Después cogió a la ventura de su biblioteca un libro, y aproximándose a la luz se absorbió en la lectura o más bien en sus pensamientos, puesto que el libro que había recogido era un diccionario de botánica. Pocos momentos después le sorprendió el sueño, y estirando la cabeza para dar un soplo a la bujía, vio el vaso de agua que Nicolasa había preparado, extendió el brazo, lo tomó con una mano y con la otra cogió una cuchara, revolvió el azúcar medio derretido, y vencida ya por el sueño se llevó el vaso a la boca.

Mas de repente, cuando ya sus labios tocaron el licor, sintió un estremecimiento extraño, cayó sobre su cerebro un peso húmedo y abrasador, y Andrea conoció, asustada, en los borbotones del fluido que corría por sus nervios, esa invasión sobrenatural de sensaciones desconocidas que en ocasiones había triunfado en sus fuerzas y trastornado su razón.

Tan pronto como dejó el vaso en el plato, sin exhalar más queja que un suspiro que se escapó de su boca entreabierta, perdió el uso de la voz, la vista y la inteligencia, y cayó como si un rayo la hubiese arrojado sobre el lecho, entorpecidos mortalmente sus miembros.

Pero aquella especie de anonadamiento era para pasar instantáneamente de una existencia a otra.

A pesar de que parecía muerta, con los ojos cerrados, al parecer para siempre, se levantó de pronto, abrió nuevamente los ojos fijándolos de un modo espantoso y a manera de una estatua de mármol que desciende del sepulcro, se bajó del lecho vencida por el sueño maravilloso que varias veces había suspendido ya su vida.

Atravesó el aposento, abrió la puerta vidriera y salió al corredor con la actitud rígida y firme de un mármol que estuviese animado.

Teniendo la escalera al frente, la bajó de escalón en escalón, sin titubear, y apareció en la gradería de piedra.

Cuando Andrea ponía el pie en el escalón más alto para bajar, Gilberto ponía el suyo en el más bajo para subir.

El joven vio, pues, a aquella mujer vestida de blanco y con aire solemne andar majestuosamente como si le saliese al encuentro.

Retrocedió, y andando hacia atrás fue a esconderse en un bosquecillo de arbustos.

Entonces recordó que así había visto en otro tiempo a Andrea en el castillo de Taverney.

Los vestidos de Andrea rozaron a Gilberto, y a pesar de ello esta no le vio.
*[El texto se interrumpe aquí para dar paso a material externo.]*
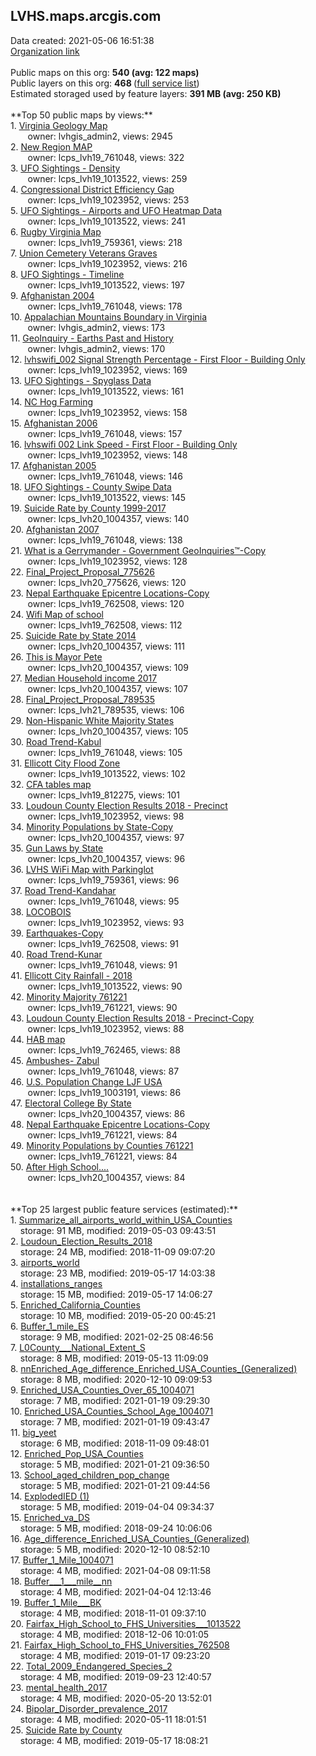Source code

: <h2>LVHS.maps.arcgis.com</h2> Data created: 2021-05-06 16:51:38 <br /><a target='new' href='https://LVHS.maps.arcgis.com'>Organization link</a><br /><br />Public maps on this org: <b>540 (avg: 122 maps)</b><br />Public layers on this org: <b>468 </b>(<a target='new' href='https://services.arcgis.com/C9yYaGxhcvGCp8ds/ArcGIS/rest/services'>full service list</a>)<br />Estimated storaged used by feature layers: <b>391 MB (avg: 250 KB)</b><br /><br />**Top 50 public maps by views:**<br />  1. <a target='new' href='https://www.arcgis.com/home/item.html?id=9b90e985d07844538a2abd5220a6de2c'>Virginia Geology Map</a> <br />  &nbsp;&nbsp;&nbsp;&nbsp; &nbsp;&nbsp;owner: lvhgis_admin2, views: 2945<br />  2. <a target='new' href='https://www.arcgis.com/home/item.html?id=413302b511924cfa8b61bc5e8e1764c1'>New Region MAP</a> <br />  &nbsp;&nbsp;&nbsp;&nbsp; &nbsp;&nbsp;owner: lcps_lvh19_761048, views: 322<br />  3. <a target='new' href='https://www.arcgis.com/home/item.html?id=c249641c0ca34c42b0c7b892a5766e24'>UFO Sightings - Density</a> <br />  &nbsp;&nbsp;&nbsp;&nbsp; &nbsp;&nbsp;owner: lcps_lvh19_1013522, views: 259<br />  4. <a target='new' href='https://www.arcgis.com/home/item.html?id=6307a6dc5b00485f8851442e47b21772'>Congressional District Efficiency Gap</a> <br />  &nbsp;&nbsp;&nbsp;&nbsp; &nbsp;&nbsp;owner: lcps_lvh19_1023952, views: 253<br />  5. <a target='new' href='https://www.arcgis.com/home/item.html?id=ae8c4168a4a0426181a7d21a90c86169'>UFO Sightings - Airports and UFO Heatmap Data</a> <br />  &nbsp;&nbsp;&nbsp;&nbsp; &nbsp;&nbsp;owner: lcps_lvh19_1013522, views: 241<br />  6. <a target='new' href='https://www.arcgis.com/home/item.html?id=f357b89d2f8044b1a86409042bdbff63'>Rugby Virginia Map</a> <br />  &nbsp;&nbsp;&nbsp;&nbsp; &nbsp;&nbsp;owner: lcps_lvh19_759361, views: 218<br />  7. <a target='new' href='https://www.arcgis.com/home/item.html?id=6439cfe5441e4dac948df2603f702e67'>Union Cemetery Veterans Graves</a> <br />  &nbsp;&nbsp;&nbsp;&nbsp; &nbsp;&nbsp;owner: lcps_lvh19_1023952, views: 216<br />  8. <a target='new' href='https://www.arcgis.com/home/item.html?id=7159a6398c78430f9f7e1294dbc13df2'>UFO Sightings - Timeline</a> <br />  &nbsp;&nbsp;&nbsp;&nbsp; &nbsp;&nbsp;owner: lcps_lvh19_1013522, views: 197<br />  9. <a target='new' href='https://www.arcgis.com/home/item.html?id=322c1c15755a43b8a6e9473bfd1179a6'> Afghanistan 2004</a> <br />  &nbsp;&nbsp;&nbsp;&nbsp; &nbsp;&nbsp;owner: lcps_lvh19_761048, views: 178<br />  10. <a target='new' href='https://www.arcgis.com/home/item.html?id=f42024321fe242148d7b3eb8935fa118'>Appalachian Mountains Boundary in Virginia</a> <br />  &nbsp;&nbsp;&nbsp;&nbsp; &nbsp;&nbsp;owner: lvhgis_admin2, views: 173<br />  11. <a target='new' href='https://www.arcgis.com/home/item.html?id=40761009fc4c4d4ab511453626f421c3'>GeoInquiry - Earths Past and History</a> <br />  &nbsp;&nbsp;&nbsp;&nbsp; &nbsp;&nbsp;owner: lvhgis_admin2, views: 170<br />  12. <a target='new' href='https://www.arcgis.com/home/item.html?id=832ed2f11fc5484f9467e17f5f474158'>lvhswifi_002 Signal Strength Percentage - First Floor - Building Only</a> <br />  &nbsp;&nbsp;&nbsp;&nbsp; &nbsp;&nbsp;owner: lcps_lvh19_1023952, views: 169<br />  13. <a target='new' href='https://www.arcgis.com/home/item.html?id=173c129bad774b818cfc684c081792a0'>UFO Sightings - Spyglass Data</a> <br />  &nbsp;&nbsp;&nbsp;&nbsp; &nbsp;&nbsp;owner: lcps_lvh19_1013522, views: 161<br />  14. <a target='new' href='https://www.arcgis.com/home/item.html?id=a13d83cc141848fca5f0823ef3b5713d'>NC Hog Farming</a> <br />  &nbsp;&nbsp;&nbsp;&nbsp; &nbsp;&nbsp;owner: lcps_lvh19_1023952, views: 158<br />  15. <a target='new' href='https://www.arcgis.com/home/item.html?id=3d902c78e3354bcaa9cd5d9605dfaecf'>Afghanistan 2006</a> <br />  &nbsp;&nbsp;&nbsp;&nbsp; &nbsp;&nbsp;owner: lcps_lvh19_761048, views: 157<br />  16. <a target='new' href='https://www.arcgis.com/home/item.html?id=52e39c7e656d4b43941f75b52cc22a67'>lvhswifi 002 Link Speed - First Floor - Building Only</a> <br />  &nbsp;&nbsp;&nbsp;&nbsp; &nbsp;&nbsp;owner: lcps_lvh19_1023952, views: 148<br />  17. <a target='new' href='https://www.arcgis.com/home/item.html?id=0820306b49fc478d927e937115fc449d'>Afghanistan 2005</a> <br />  &nbsp;&nbsp;&nbsp;&nbsp; &nbsp;&nbsp;owner: lcps_lvh19_761048, views: 146<br />  18. <a target='new' href='https://www.arcgis.com/home/item.html?id=1d4136cb065c4e8789ab6585fdc195b0'>UFO Sightings - County Swipe Data</a> <br />  &nbsp;&nbsp;&nbsp;&nbsp; &nbsp;&nbsp;owner: lcps_lvh19_1013522, views: 145<br />  19. <a target='new' href='https://www.arcgis.com/home/item.html?id=d9782071b2794145a54bd6db9524557c'>Suicide Rate by County 1999-2017</a> <br />  &nbsp;&nbsp;&nbsp;&nbsp; &nbsp;&nbsp;owner: lcps_lvh20_1004357, views: 140<br />  20. <a target='new' href='https://www.arcgis.com/home/item.html?id=599964eb175b4df78cac73370db60b9e'>Afghanistan 2007</a> <br />  &nbsp;&nbsp;&nbsp;&nbsp; &nbsp;&nbsp;owner: lcps_lvh19_761048, views: 138<br />  21. <a target='new' href='https://www.arcgis.com/home/item.html?id=88b72528d0a84403ac9d59d8c113a71e'>What is a Gerrymander - Government GeoInquiries™-Copy</a> <br />  &nbsp;&nbsp;&nbsp;&nbsp; &nbsp;&nbsp;owner: lcps_lvh19_1023952, views: 128<br />  22. <a target='new' href='https://www.arcgis.com/home/item.html?id=a50e35f66f05442c8ce253b71b8c23d8'>Final_Project_Proposal_775626</a> <br />  &nbsp;&nbsp;&nbsp;&nbsp; &nbsp;&nbsp;owner: lcps_lvh20_775626, views: 120<br />  23. <a target='new' href='https://www.arcgis.com/home/item.html?id=6b0590df66bd47bba4070f44217ad5fc'>Nepal Earthquake Epicentre Locations-Copy</a> <br />  &nbsp;&nbsp;&nbsp;&nbsp; &nbsp;&nbsp;owner: lcps_lvh19_762508, views: 120<br />  24. <a target='new' href='https://www.arcgis.com/home/item.html?id=aa36af57ea214bd98e698fc2d8a272f6'>Wifi Map of school</a> <br />  &nbsp;&nbsp;&nbsp;&nbsp; &nbsp;&nbsp;owner: lcps_lvh19_762508, views: 112<br />  25. <a target='new' href='https://www.arcgis.com/home/item.html?id=ec058ab2be794f8991511dfa14ca330a'>Suicide Rate by State 2014</a> <br />  &nbsp;&nbsp;&nbsp;&nbsp; &nbsp;&nbsp;owner: lcps_lvh20_1004357, views: 111<br />  26. <a target='new' href='https://www.arcgis.com/home/item.html?id=fa4cd769d819449797ca496d86866780'>This is Mayor Pete</a> <br />  &nbsp;&nbsp;&nbsp;&nbsp; &nbsp;&nbsp;owner: lcps_lvh20_1004357, views: 109<br />  27. <a target='new' href='https://www.arcgis.com/home/item.html?id=ff10b804dd8b4bdb838db6505cb97e5c'>Median Household income 2017</a> <br />  &nbsp;&nbsp;&nbsp;&nbsp; &nbsp;&nbsp;owner: lcps_lvh20_1004357, views: 107<br />  28. <a target='new' href='https://www.arcgis.com/home/item.html?id=faced3971cd640ec9d5d8be18483cfbb'>Final_Project_Proposal_789535</a> <br />  &nbsp;&nbsp;&nbsp;&nbsp; &nbsp;&nbsp;owner: lcps_lvh21_789535, views: 106<br />  29. <a target='new' href='https://www.arcgis.com/home/item.html?id=3d42c3eead754179a06ce0b0ba50d896'>Non-Hispanic White Majority States</a> <br />  &nbsp;&nbsp;&nbsp;&nbsp; &nbsp;&nbsp;owner: lcps_lvh20_1004357, views: 105<br />  30. <a target='new' href='https://www.arcgis.com/home/item.html?id=39e0ee490a124448b90e1067a0c8b1b8'>Road Trend-Kabul</a> <br />  &nbsp;&nbsp;&nbsp;&nbsp; &nbsp;&nbsp;owner: lcps_lvh19_761048, views: 105<br />  31. <a target='new' href='https://www.arcgis.com/home/item.html?id=99b712b239d94681a25001fd053d97bf'>Ellicott City Flood Zone</a> <br />  &nbsp;&nbsp;&nbsp;&nbsp; &nbsp;&nbsp;owner: lcps_lvh19_1013522, views: 102<br />  32. <a target='new' href='https://www.arcgis.com/home/item.html?id=ac0388e16f23461584723b9dcd70bc05'>CFA tables map</a> <br />  &nbsp;&nbsp;&nbsp;&nbsp; &nbsp;&nbsp;owner: lcps_lvh19_812275, views: 101<br />  33. <a target='new' href='https://www.arcgis.com/home/item.html?id=c80ef31380d949c585aa7434a6207935'>Loudoun County Election Results 2018 - Precinct</a> <br />  &nbsp;&nbsp;&nbsp;&nbsp; &nbsp;&nbsp;owner: lcps_lvh19_1023952, views: 98<br />  34. <a target='new' href='https://www.arcgis.com/home/item.html?id=b6f3072e0fee4386b5a03209be5b157e'>Minority Populations by State-Copy</a> <br />  &nbsp;&nbsp;&nbsp;&nbsp; &nbsp;&nbsp;owner: lcps_lvh20_1004357, views: 97<br />  35. <a target='new' href='https://www.arcgis.com/home/item.html?id=722ad3ae259f4cc9a08814a7486983d2'>Gun Laws by State</a> <br />  &nbsp;&nbsp;&nbsp;&nbsp; &nbsp;&nbsp;owner: lcps_lvh20_1004357, views: 96<br />  36. <a target='new' href='https://www.arcgis.com/home/item.html?id=93f633da19cf4d77967fa314844f496d'>LVHS WiFi Map with Parkinglot</a> <br />  &nbsp;&nbsp;&nbsp;&nbsp; &nbsp;&nbsp;owner: lcps_lvh19_759361, views: 96<br />  37. <a target='new' href='https://www.arcgis.com/home/item.html?id=4976853aad7e4c38b83ac9c0786eafdc'>Road Trend-Kandahar</a> <br />  &nbsp;&nbsp;&nbsp;&nbsp; &nbsp;&nbsp;owner: lcps_lvh19_761048, views: 95<br />  38. <a target='new' href='https://www.arcgis.com/home/item.html?id=4f4d2c0ca0be47168e6566f804d767fd'>LOCOBOIS</a> <br />  &nbsp;&nbsp;&nbsp;&nbsp; &nbsp;&nbsp;owner: lcps_lvh19_1023952, views: 93<br />  39. <a target='new' href='https://www.arcgis.com/home/item.html?id=11fd936102d24fe6a657bccbeac81010'>Earthquakes-Copy</a> <br />  &nbsp;&nbsp;&nbsp;&nbsp; &nbsp;&nbsp;owner: lcps_lvh19_762508, views: 91<br />  40. <a target='new' href='https://www.arcgis.com/home/item.html?id=8df4c7b4cd0049dfbca21d610847faa7'>Road Trend-Kunar</a> <br />  &nbsp;&nbsp;&nbsp;&nbsp; &nbsp;&nbsp;owner: lcps_lvh19_761048, views: 91<br />  41. <a target='new' href='https://www.arcgis.com/home/item.html?id=a136a019e11c426e8ab16a79600ef575'>Ellicott City Rainfall - 2018</a> <br />  &nbsp;&nbsp;&nbsp;&nbsp; &nbsp;&nbsp;owner: lcps_lvh19_1013522, views: 90<br />  42. <a target='new' href='https://www.arcgis.com/home/item.html?id=d76b5259b64a413a8954d6b8c2c09f0e'>Minority Majority 761221</a> <br />  &nbsp;&nbsp;&nbsp;&nbsp; &nbsp;&nbsp;owner: lcps_lvh19_761221, views: 90<br />  43. <a target='new' href='https://www.arcgis.com/home/item.html?id=491c8ca7f571468cb41fb3fc8d3910f0'>Loudoun County Election Results 2018 - Precinct-Copy</a> <br />  &nbsp;&nbsp;&nbsp;&nbsp; &nbsp;&nbsp;owner: lcps_lvh19_1023952, views: 88<br />  44. <a target='new' href='https://www.arcgis.com/home/item.html?id=423ca6b90d1f45aca29e97cc10fa729b'>HAB map</a> <br />  &nbsp;&nbsp;&nbsp;&nbsp; &nbsp;&nbsp;owner: lcps_lvh19_762465, views: 88<br />  45. <a target='new' href='https://www.arcgis.com/home/item.html?id=d1f96832810d4d908d52dd1f21b5123f'>Ambushes- Zabul</a> <br />  &nbsp;&nbsp;&nbsp;&nbsp; &nbsp;&nbsp;owner: lcps_lvh19_761048, views: 87<br />  46. <a target='new' href='https://www.arcgis.com/home/item.html?id=a27f1782d02c4379becf23fec18d2204'>U.S. Population Change LJF USA</a> <br />  &nbsp;&nbsp;&nbsp;&nbsp; &nbsp;&nbsp;owner: lcps_lvh19_1003191, views: 86<br />  47. <a target='new' href='https://www.arcgis.com/home/item.html?id=f4f6c3215c924c2b9c28885e2d34eb86'>Electoral College By State</a> <br />  &nbsp;&nbsp;&nbsp;&nbsp; &nbsp;&nbsp;owner: lcps_lvh20_1004357, views: 86<br />  48. <a target='new' href='https://www.arcgis.com/home/item.html?id=f0835473dd674840b922ff47f95ae9d7'>Nepal Earthquake Epicentre Locations-Copy</a> <br />  &nbsp;&nbsp;&nbsp;&nbsp; &nbsp;&nbsp;owner: lcps_lvh19_761221, views: 84<br />  49. <a target='new' href='https://www.arcgis.com/home/item.html?id=82b8de4d126842da8abeec83e75d72c4'>Minority Populations by Counties 761221</a> <br />  &nbsp;&nbsp;&nbsp;&nbsp; &nbsp;&nbsp;owner: lcps_lvh19_761221, views: 84<br />  50. <a target='new' href='https://www.arcgis.com/home/item.html?id=442f3d20f1954ff3b658feb448f7d35f'>After High School....</a> <br />  &nbsp;&nbsp;&nbsp;&nbsp; &nbsp;&nbsp;owner: lcps_lvh20_1004357, views: 84<br /><br /><br />**Top 25 largest public feature services (estimated):**<br /> 1. <a target='new' href='https://www.arcgis.com/home/item.html?id=36300d342bcc4d0da424ea9793e07010'>Summarize_all_airports_world_within_USA_Counties</a><br /> &nbsp;&nbsp;&nbsp;&nbsp;storage: 91 MB, modified: 2019-05-03 09:43:51<br /> 2. <a target='new' href='https://www.arcgis.com/home/item.html?id=dd81516bb520480f8d8750cc68827b81'>Loudoun_Election_Results_2018</a><br /> &nbsp;&nbsp;&nbsp;&nbsp;storage: 24 MB, modified: 2018-11-09 09:07:20<br /> 3. <a target='new' href='https://www.arcgis.com/home/item.html?id=0be5cd294301474ebae4139789df2620'>airports_world</a><br /> &nbsp;&nbsp;&nbsp;&nbsp;storage: 23 MB, modified: 2019-05-17 14:03:38<br /> 4. <a target='new' href='https://www.arcgis.com/home/item.html?id=62e93683a69646b0b5500e2f1dbafd70'>installations_ranges</a><br /> &nbsp;&nbsp;&nbsp;&nbsp;storage: 15 MB, modified: 2019-05-17 14:06:27<br /> 5. <a target='new' href='https://www.arcgis.com/home/item.html?id=1ebed66b9a264c3a8688f232b896928f'>Enriched_California_Counties</a><br /> &nbsp;&nbsp;&nbsp;&nbsp;storage: 10 MB, modified: 2019-05-20 00:45:21<br /> 6. <a target='new' href='https://www.arcgis.com/home/item.html?id=642c4c7669c04f5bb2b4293068f90e63'>Buffer_1_mile_ES</a><br /> &nbsp;&nbsp;&nbsp;&nbsp;storage: 9 MB, modified: 2021-02-25 08:46:56<br /> 7. <a target='new' href='https://www.arcgis.com/home/item.html?id=6f88281a730b4c07afb60870302297f8'>L0County___National_Extent_S</a><br /> &nbsp;&nbsp;&nbsp;&nbsp;storage: 8 MB, modified: 2019-05-13 11:09:09<br /> 8. <a target='new' href='https://www.arcgis.com/home/item.html?id=06eb2e75478e468bbfbb74e01d602a9a'>nnEnriched_Age_difference_Enriched_USA_Counties_(Generalized)</a><br /> &nbsp;&nbsp;&nbsp;&nbsp;storage: 8 MB, modified: 2020-12-10 09:09:53<br /> 9. <a target='new' href='https://www.arcgis.com/home/item.html?id=cda4fcf881204445b79dea2a9de4a249'>Enriched_USA_Counties_Over_65_1004071</a><br /> &nbsp;&nbsp;&nbsp;&nbsp;storage: 7 MB, modified: 2021-01-19 09:29:30<br /> 10. <a target='new' href='https://www.arcgis.com/home/item.html?id=5235228a02db47499007eced21613a09'>Enriched_USA_Counties_School_Age_1004071</a><br /> &nbsp;&nbsp;&nbsp;&nbsp;storage: 7 MB, modified: 2021-01-19 09:43:47<br /> 11. <a target='new' href='https://www.arcgis.com/home/item.html?id=27067865293a4e4d8bbbd458dc009e31'>big_yeet</a><br /> &nbsp;&nbsp;&nbsp;&nbsp;storage: 6 MB, modified: 2018-11-09 09:48:01<br /> 12. <a target='new' href='https://www.arcgis.com/home/item.html?id=605db8553c2c469fab6ba686cd5e8e8d'>Enriched_Pop_USA_Counties</a><br /> &nbsp;&nbsp;&nbsp;&nbsp;storage: 5 MB, modified: 2021-01-21 09:36:50<br /> 13. <a target='new' href='https://www.arcgis.com/home/item.html?id=f3b2c96f1c50492b8726c654c42eacc4'>School_aged_children_pop_change</a><br /> &nbsp;&nbsp;&nbsp;&nbsp;storage: 5 MB, modified: 2021-01-21 09:44:56<br /> 14. <a target='new' href='https://www.arcgis.com/home/item.html?id=4ad18602ef0649639e21c0ea3e472a01'>ExplodedIED (1)</a><br /> &nbsp;&nbsp;&nbsp;&nbsp;storage: 5 MB, modified: 2019-04-04 09:34:37<br /> 15. <a target='new' href='https://www.arcgis.com/home/item.html?id=ea2660aab500435c90a309be00b84a84'>Enriched_va_DS</a><br /> &nbsp;&nbsp;&nbsp;&nbsp;storage: 5 MB, modified: 2018-09-24 10:06:06<br /> 16. <a target='new' href='https://www.arcgis.com/home/item.html?id=a3a35895e39d410aa3482a984db1cbaa'>Age_difference_Enriched_USA_Counties_(Generalized)</a><br /> &nbsp;&nbsp;&nbsp;&nbsp;storage: 5 MB, modified: 2020-12-10 08:52:10<br /> 17. <a target='new' href='https://www.arcgis.com/home/item.html?id=a0820991bbe740489bb2e0ffdecdbf67'>Buffer_1_Mile_1004071</a><br /> &nbsp;&nbsp;&nbsp;&nbsp;storage: 4 MB, modified: 2021-04-08 09:11:58<br /> 18. <a target='new' href='https://www.arcgis.com/home/item.html?id=4328d61896234156b1054431fc23cb3e'>Buffer___1___mile__nn</a><br /> &nbsp;&nbsp;&nbsp;&nbsp;storage: 4 MB, modified: 2021-04-04 12:13:46<br /> 19. <a target='new' href='https://www.arcgis.com/home/item.html?id=d8d65dc982da413cb809e0574c17c130'>Buffer_1_Mile___BK</a><br /> &nbsp;&nbsp;&nbsp;&nbsp;storage: 4 MB, modified: 2018-11-01 09:37:10<br /> 20. <a target='new' href='https://www.arcgis.com/home/item.html?id=819edb026e4d493c97c5e129cb2a6047'>Fairfax_High_School_to_FHS_Universities___1013522</a><br /> &nbsp;&nbsp;&nbsp;&nbsp;storage: 4 MB, modified: 2018-12-06 10:01:05<br /> 21. <a target='new' href='https://www.arcgis.com/home/item.html?id=35b708e2bda744978291885280f250f5'>Fairfax_High_School_to_FHS_Universities_762508</a><br /> &nbsp;&nbsp;&nbsp;&nbsp;storage: 4 MB, modified: 2019-01-17 09:23:20<br /> 22. <a target='new' href='https://www.arcgis.com/home/item.html?id=4691c189d5dc4a8c94d64a9d434586fb'>Total_2009_Endangered_Species_2</a><br /> &nbsp;&nbsp;&nbsp;&nbsp;storage: 4 MB, modified: 2019-09-23 12:40:57<br /> 23. <a target='new' href='https://www.arcgis.com/home/item.html?id=6bd6c9098792446e9913eb129239a27f'>mental_health_2017</a><br /> &nbsp;&nbsp;&nbsp;&nbsp;storage: 4 MB, modified: 2020-05-20 13:52:01<br /> 24. <a target='new' href='https://www.arcgis.com/home/item.html?id=48a36b2010814dc7931d8a428123d1b3'>Bipolar_Disorder_prevalence_2017</a><br /> &nbsp;&nbsp;&nbsp;&nbsp;storage: 4 MB, modified: 2020-05-11 18:01:51<br /> 25. <a target='new' href='https://www.arcgis.com/home/item.html?id=a21778f93ccc4e1e875700ac40c26b85'>Suicide Rate by County</a><br /> &nbsp;&nbsp;&nbsp;&nbsp;storage: 4 MB, modified: 2019-05-17 18:08:21<br />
Gilberto no sabía a qué atribuir aquella extraña salida de Andrea; la seguía con los ojos; pero su razón estaba confundida, la sangre hervía impetuosamente en sus sienes, estaba más cerca de volverse loco, que de adquirir esa sangre fría que tan necesaria es para observar.

Permaneció, pues, acurrucado entre la hierba y en medio de las hojas, espiando como lo hacía desde que había penetrado en su corazón aquel amor funesto.

De pronto, comprendió el misterio de aquella salida, Andrea no estaba loca, ni fuera de sí como pensaba, pues con aquel paso frío y sepulcral iba a una cita.

A todo esto brilló en el cielo un relámpago. Gilberto, con el auxilio de aquella azulada luz, vio un hombre oculto en la sombría avenida de tilos, y a pesar de la rapidez conque desapareció la fulgúrea llama, vio también destacarse sobre el fondo oscuro su pálido rostro y su traje descompuesto.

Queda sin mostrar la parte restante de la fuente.